|
Problem(Abstract) |
Ensuring WebSphere® for z/OS® Application Server
reliability and availability when Timeout ABENDs occur |
|
|
|
Resolving the
problem |
WebSphere Application Servers can encounter problems
during normal operation. Some problems are caused by faulty applications.
Others are caused by components that WebSphere interacts with such as
DB2®, WSAM, Java™ and RRS.
This technote describes errors that might disrupt the High Availability
characteristic of WebSphere for z/OS servers. Timeout ABENDs are reviewed
in some detail because
- they account for a substantial portion of all servant
region failures.
- they generally require timeout root cause analysis, and
tuning of one sort or another to resolve.
In this article we will refer to specific WebSphere z/OS Information
Center articles on High Availability and Timeouts. You can find the most
up-to-date version of the WebSphere for z/OS V5.1 Information Center at
this URL:
http://publib.boulder.ibm.com/infocenter/wasinfo/v5r1/index.jsp
From this page, look in the Contents pane on the left for the entry
"WebSphere Application Server for z/OS, Version 5.1.x". Click this entry
to expand it. Look for the entry "Troubleshooting" and expand that
section. This is where the problem determination information is anchored
within the Infocenter.
A WebSphere for z/OS Version 5.1.x server consists of a controller region
address space and one or more servant region address spaces. The servant
regions execute the customer's business logic and the controller manages
the servant regions. Servant regions can terminate due to many causes: out
of memory conditions, program checks within the JVM™ or WebSphere runtime,
certain errors in DB2 or other MVS subsystems, unexpected CANCELs of the
server from the MVS console and some hardware errors. Installations
implementing high availability (24 hours a day/7 days a week) service must
have plans in place to mitigate the loss of a servant or a controller, no
matter what the cause. Well-designed WebSphere server installations strive
to eliminate every single point of failure (SPOF). Such installations can
continue functioning if a servant (or a controller or an entire LPAR) goes
down.
The Information Center describes best practices for achieving High
Availability. Two characteristics of this best practice are:
- multiple servants per controller region
- multiple instances of the server spread across multiple distinct LPARs
(a server cluster)
Such a configuration reduces the impact of
- massive LPAR failure where the controller and all servant
regions on one machine abruptly cease to exist
- controller region ABEND that takes down all the servants
belonging to that controller
- servant region ABEND
Please refer to the following sections in the Information Center for
details on these best practices:
Of all the errors that can occur in a WebSphere server, Timeout ABENDs are
possibly the most common.
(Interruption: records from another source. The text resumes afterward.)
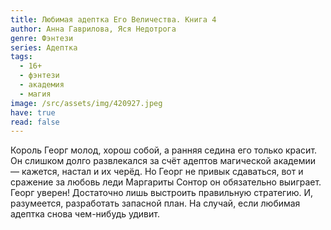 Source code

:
 ```yaml
---
title: Любимая адептка Его Величества. Книга 4
author: Анна Гаврилова, Яся Недотрога
genre: Фэнтези
series: Адептка
tags:
  - 16+
  - фэнтези
  - академия
  - магия
image: /src/assets/img/420927.jpeg
have: true
read: false
---
```

Король Георг молод, хорош собой, а ранняя седина его только красит. Он слишком долго развлекался за счёт адептов магической академии — кажется, настал и их черёд. Но Георг не привык сдаваться, вот и сражение за любовь леди Маргариты Сонтор он обязательно выиграет. Георг уверен! Достаточно лишь выстроить правильную стратегию. И, разумеется, разработать запасной план. На случай, если любимая адептка снова чем-нибудь удивит.
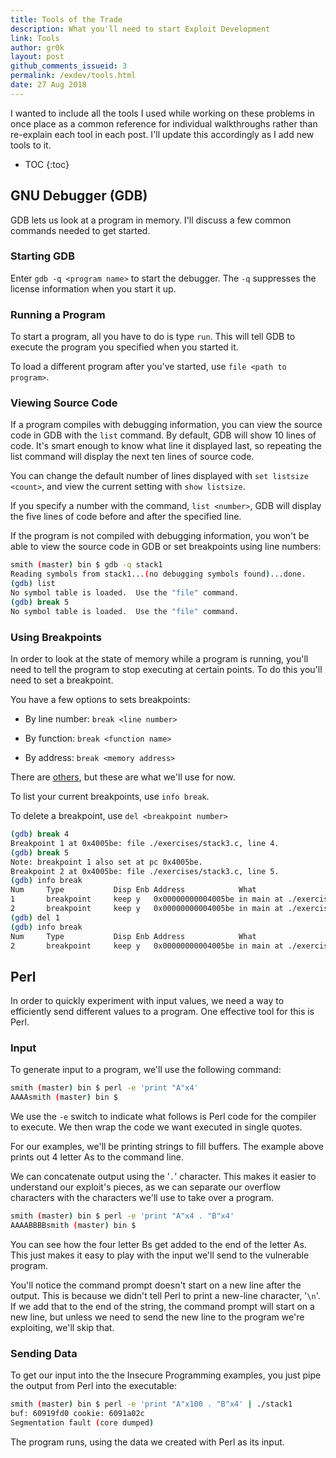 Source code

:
 ```yaml
---
title: Tools of the Trade
description: What you'll need to start Exploit Development
link: Tools
author: gr0k
layout: post
github_comments_issueid: 3
permalink: /exdev/tools.html
date: 27 Aug 2018
---
```


I wanted to include all the tools I used while working on these problems in once place as a common reference for individual walkthroughs rather than re-explain each tool in each post. I'll update this accordingly as I add new tools to it.

* TOC
{:toc}
## GNU Debugger (GDB)

GDB lets us look at a program in memory. I'll discuss a few common commands needed to get started.

### Starting GDB

Enter `gdb -q <program name>`  to start the debugger. The `-q` suppresses the license information when you start it up.

### Running a Program

To start a program, all you have to do is type `run`. This will tell GDB to execute the program you specified when you started it.

To load a different program after you've started, use `file <path to program>`.

### Viewing Source Code

If a program compiles with debugging information, you can view the source code in GDB with the `list` command. By default, GDB will show 10 lines of code. It's smart enough to know what line it displayed last, so repeating the list command will display the next ten lines of source code.

You can change the default number of lines displayed with `set listsize <count>`, and view the current setting with `show listsize`.

If you specify a number with the command, `list <number>`, GDB will display the five lines of code before and after the specified line.

 If the program is not compiled with debugging information, you won't be able to view the source code in GDB or set breakpoints using line numbers:

```bash
smith (master) bin $ gdb -q stack1
Reading symbols from stack1...(no debugging symbols found)...done.
(gdb) list
No symbol table is loaded.  Use the "file" command.
(gdb) break 5
No symbol table is loaded.  Use the "file" command.
```

### Using Breakpoints

In order to look at the state of memory while a program is running, you'll need to tell the program to stop executing at certain points. To do this you'll need to set a breakpoint.

You have a few options to sets breakpoints:

- By line number: `break <line number>`

- By function: `break <function name>`

- By address: `break <memory address>`

There are [others](http://www.delorie.com/gnu/docs/gdb/gdb_29.html), but these are what we'll use for now. 

To list your current breakpoints, use `info break`.

To delete a breakpoint, use `del <breakpoint number>`

```bash
(gdb) break 4
Breakpoint 1 at 0x4005be: file ./exercises/stack3.c, line 4.
(gdb) break 5
Note: breakpoint 1 also set at pc 0x4005be.
Breakpoint 2 at 0x4005be: file ./exercises/stack3.c, line 5.
(gdb) info break
Num     Type           Disp Enb Address            What
1       breakpoint     keep y   0x00000000004005be in main at ./exercises/stack3.c:4
2       breakpoint     keep y   0x00000000004005be in main at ./exercises/stack3.c:5
(gdb) del 1
(gdb) info break
Num     Type           Disp Enb Address            What
2       breakpoint     keep y   0x00000000004005be in main at ./exercises/stack3.c:5
```

 

## Perl

In order to quickly experiment with input values, we need a way to efficiently send different values to a program. One effective tool for this is Perl. 

### Input 

To generate input to a program, we'll use the following command:

```bash
smith (master) bin $ perl -e 'print "A"x4'
AAAAsmith (master) bin $ 
```

We use the `-e` switch to indicate what follows is Perl code for the compiler to execute. We then wrap the code we want executed in single quotes.

For our examples, we'll be printing strings to fill buffers. The example above prints out 4 letter As to the command line. 

We can concatenate output using the '`.`' character. This makes it easier to understand our exploit's pieces, as we can separate our overflow characters with the characters we'll use to take over a program.

```bash
smith (master) bin $ perl -e 'print "A"x4 . "B"x4'
AAAABBBBsmith (master) bin $ 
```

You can see how the four letter Bs get added to the end of the letter As. This just makes it easy to play with the input we'll send to the vulnerable program.

You'll notice the command prompt doesn't start on a new line after the output. This is because we didn't tell Perl to print a new-line character, '`\n`'. If we add that to the end of the string, the command prompt will start on a new line, but unless we need to send the new line to the program we're exploiting, we'll skip that. 

### Sending Data

To get our input into the the Insecure Programming examples, you just pipe the output from Perl into the executable:

```bash
smith (master) bin $ perl -e 'print "A"x100 . "B"x4' | ./stack1
buf: 60919fd0 cookie: 6091a02c
Segmentation fault (core dumped)
```

The program runs, using the data we created with Perl as its input.


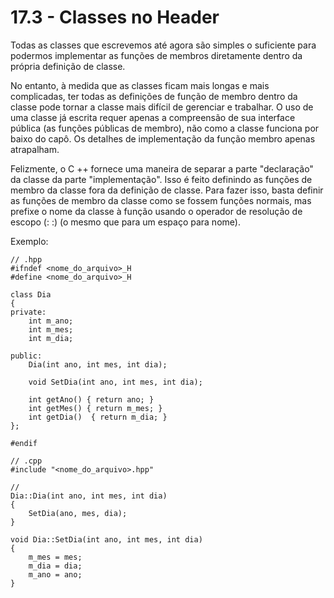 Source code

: # 17.3 - Classes no Header

Todas as classes que escrevemos até agora são simples o suficiente para podermos implementar as funções de membros diretamente dentro da própria definição de classe.

No entanto, à medida que as classes ficam mais longas e mais complicadas, ter todas as definições de função de membro dentro da classe pode tornar a classe mais difícil de gerenciar e trabalhar. O uso de uma classe já escrita requer apenas a compreensão de sua interface pública (as funções públicas de membro), não como a classe funciona por baixo do capô. Os detalhes de implementação da função membro apenas atrapalham.

Felizmente, o C ++ fornece uma maneira de separar a parte "declaração" da classe da parte "implementação". Isso é feito definindo as funções de membro da classe fora da definição de classe. Para fazer isso, basta definir as funções de membro da classe como se fossem funções normais, mas prefixe o nome da classe à função usando o operador de resolução de escopo (: :) (o mesmo que para um espaço para nome).

Exemplo:

```cpp{0}
// .hpp
#ifndef <nome_do_arquivo>_H
#define <nome_do_arquivo>_H
 
class Dia
{
private:
    int m_ano;
    int m_mes;
    int m_dia;
 
public:
    Dia(int ano, int mes, int dia);
 
    void SetDia(int ano, int mes, int dia);
 
    int getAno() { return ano; }
    int getMes() { return m_mes; }
    int getDia()  { return m_dia; }
};
 
#endif
```
```cpp{0}
// .cpp
#include "<nome_do_arquivo>.hpp"
 
// 
Dia::Dia(int ano, int mes, int dia)
{
    SetDia(ano, mes, dia);
}
 
void Dia::SetDia(int ano, int mes, int dia)
{
    m_mes = mes;
    m_dia = dia;
    m_ano = ano;
}
```
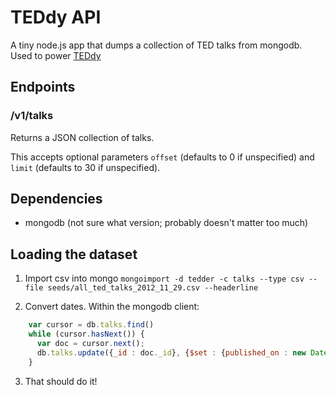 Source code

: # TEDdy API #
A tiny node.js app that dumps a collection of TED talks from mongodb. Used to power [TEDdy](http://github.com/lkosak/teddy)

## Endpoints ##

### /v1/talks ###
Returns a JSON collection of talks.

This accepts optional parameters `offset` (defaults to 0 if unspecified) and `limit` (defaults to 30 if unspecified).

## Dependencies ##

* mongodb (not sure what version; probably doesn't matter too much)

## Loading the dataset ##

1. Import csv into mongo
`mongoimport -d tedder -c talks --type csv --file seeds/all_ted_talks_2012_11_29.csv --headerline`

2. Convert dates. Within the mongodb client:
```javascript
    var cursor = db.talks.find()
    while (cursor.hasNext()) {
      var doc = cursor.next();
      db.talks.update({_id : doc._id}, {$set : {published_on : new Date(doc.published_on)}})
    }
```

3. That should do it!
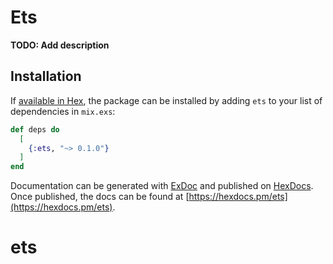 # Ets

**TODO: Add description**

## Installation

If [available in Hex](https://hex.pm/docs/publish), the package can be installed
by adding `ets` to your list of dependencies in `mix.exs`:

```elixir
def deps do
  [
    {:ets, "~> 0.1.0"}
  ]
end
```

Documentation can be generated with [ExDoc](https://github.com/elixir-lang/ex_doc)
and published on [HexDocs](https://hexdocs.pm). Once published, the docs can
be found at [https://hexdocs.pm/ets](https://hexdocs.pm/ets).

# ets
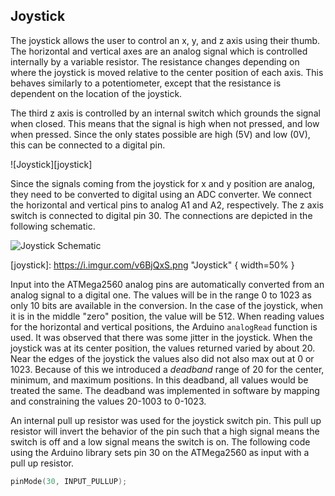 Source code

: ## Joystick

The joystick allows the user to control an x, y, and z axis using their thumb. The horizontal and vertical axes are an analog signal which is controlled internally by a variable resistor. The resistance changes depending on where the joystick is moved relative to the center position of each axis. This behaves similarly to a potentiometer, except that the resistance is dependent on the location of the joystick.

The third z axis is controlled by an internal switch which grounds the signal when closed. This means that the signal is high when not pressed, and low when pressed. Since the only states possible are high (5V) and low (0V), this can be connected to a digital pin.

![Joystick][joystick]

Since the signals coming from the joystick for x and y position are analog, they need to be converted to digital using an ADC converter. We connect the horizontal and vertical pins to analog A1 and A2, respectively. The z axis switch is connected to digital pin 30. The connections are depicted in the following schematic.

![Joystick Schematic][joystick_schematic]

[joystick]: https://i.imgur.com/v6BjQxS.png "Joystick" { width=50% }

[joystick_schematic]: https://i.imgur.com/uGEt6Qf.png "Joystick Schematic"

Input into the ATMega2560 analog pins are automatically converted from an analog signal to a digital one. The values will be in the range 0 to 1023 as only 10 bits are available in the conversion. In the case of the joystick, when it is in the middle "zero" position, the value will be 512. When reading values for the horizontal and vertical positions, the Arduino `analogRead` function is used. It was observed that there was some jitter in the joystick. When the joystick was at its center position, the values returned varied by about 20. Near the edges of the joystick the values also did not also max out at 0 or 1023. Because of this we introduced a _deadband_ range of 20 for the center, minimum, and maximum positions. In this deadband, all values would be treated the same. The deadband was implemented in software by mapping and constraining the values 20-1003 to 0-1023.

An internal pull up resistor was used for the joystick switch pin. This pull up resistor will invert the behavior of the pin such that a high signal means the switch is off and a low signal means the switch is on. The following code using the Arduino library sets pin 30 on the ATMega2560 as input with a pull up resistor.

```c
pinMode(30, INPUT_PULLUP);
```
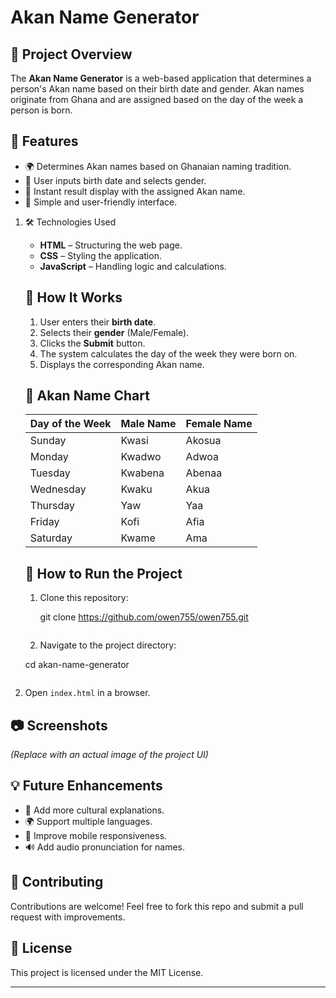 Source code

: 
# Akan Name Generator

## 📌 Project Overview

The **Akan Name Generator** is a web-based application that determines a person's Akan name based on their birth date and gender. Akan names originate from Ghana and are assigned based on the day of the week a person is born.

## 🚀 Features

- 🌍 Determines Akan names based on Ghanaian naming tradition.
- 📅 User inputs birth date and selects gender.
- 🔄 Instant result display with the assigned Akan name.
- 🎨 Simple and user-friendly interface.

1. 🛠️ Technologies Used
   - **HTML** – Structuring the web page.
   - **CSS** – Styling the application.
   - **JavaScript** – Handling logic and calculations.
   ## 📖 How It Works
   1. User enters their **birth date**.
   2. Selects their **gender** (Male/Female).
   3. Clicks the **Submit** button.
   4. The system calculates the day of the week they were born on.
   5. Displays the corresponding Akan name.
   ## 📜 Akan Name Chart
   | Day of the Week | Male Name | Female Name |
   | --------------- | --------- | ----------- |
   | Sunday          | Kwasi     | Akosua      |
   | Monday          | Kwadwo    | Adwoa       |
   | Tuesday         | Kwabena   | Abenaa      |
   | Wednesday       | Kwaku     | Akua        |
   | Thursday        | Yaw       | Yaa         |
   | Friday          | Kofi      | Afia        |
   | Saturday        | Kwame     | Ama         |
   ## 🎯 How to Run the Project
   1. Clone this repository:
      
      git clone <https://github.com/owen755/owen755.git>
      ```
   2. Navigate to the project directory:
   
   cd akan-name-generator
   ```
2. Open `index.html` in a browser.

## 📷 Screenshots

&#x20;*(Replace with an actual image of the project UI)*

## 💡 Future Enhancements

- 🌟 Add more cultural explanations.
- 🌍 Support multiple languages.
- 📱 Improve mobile responsiveness.
- 🔊 Add audio pronunciation for names.

## 🤝 Contributing

Contributions are welcome! Feel free to fork this repo and submit a pull request with improvements.

## 📄 License

This project is licensed under the MIT License.

---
They can occur due to unusual delays in the
network and in backend data stores (for example, DB2). Timeouts can be
caused by locking problems within the application. They can also be caused
by infinite loops in the application. A hung or a looping work request has
the potential to hold up other work due to the application's locking
structure. If a stuck work request holds the lock for a critical resource,
then other unrelated work will also become hung. If the work request is
looping then not only will other work requests get stuck behind the
looper, the overall system performance will suffer because of the wasted
CPU time.
WebSphere for z/OS protects itself from hung and looping work requests by
implementing timers to keep track of how long various kinds of work have
been under dispatch. These timers are discussed in the Infocenter. Please
see the Infocenter article Understanding
how timers work
The controller keeps track of how long each request has been running in a
servant. When a work request does not complete in the configured amount of
time, the request is said to have timed out. When a timeout occurs,
WebSphere typically reports the timeout to the requestor and terminates
the servant address space. When the servant region ends then the other
work requests present in that servant will also end. Servant region
termination effectively cleans up the resources held by the stuck work
request and notifies the request invokers that the requests have failed.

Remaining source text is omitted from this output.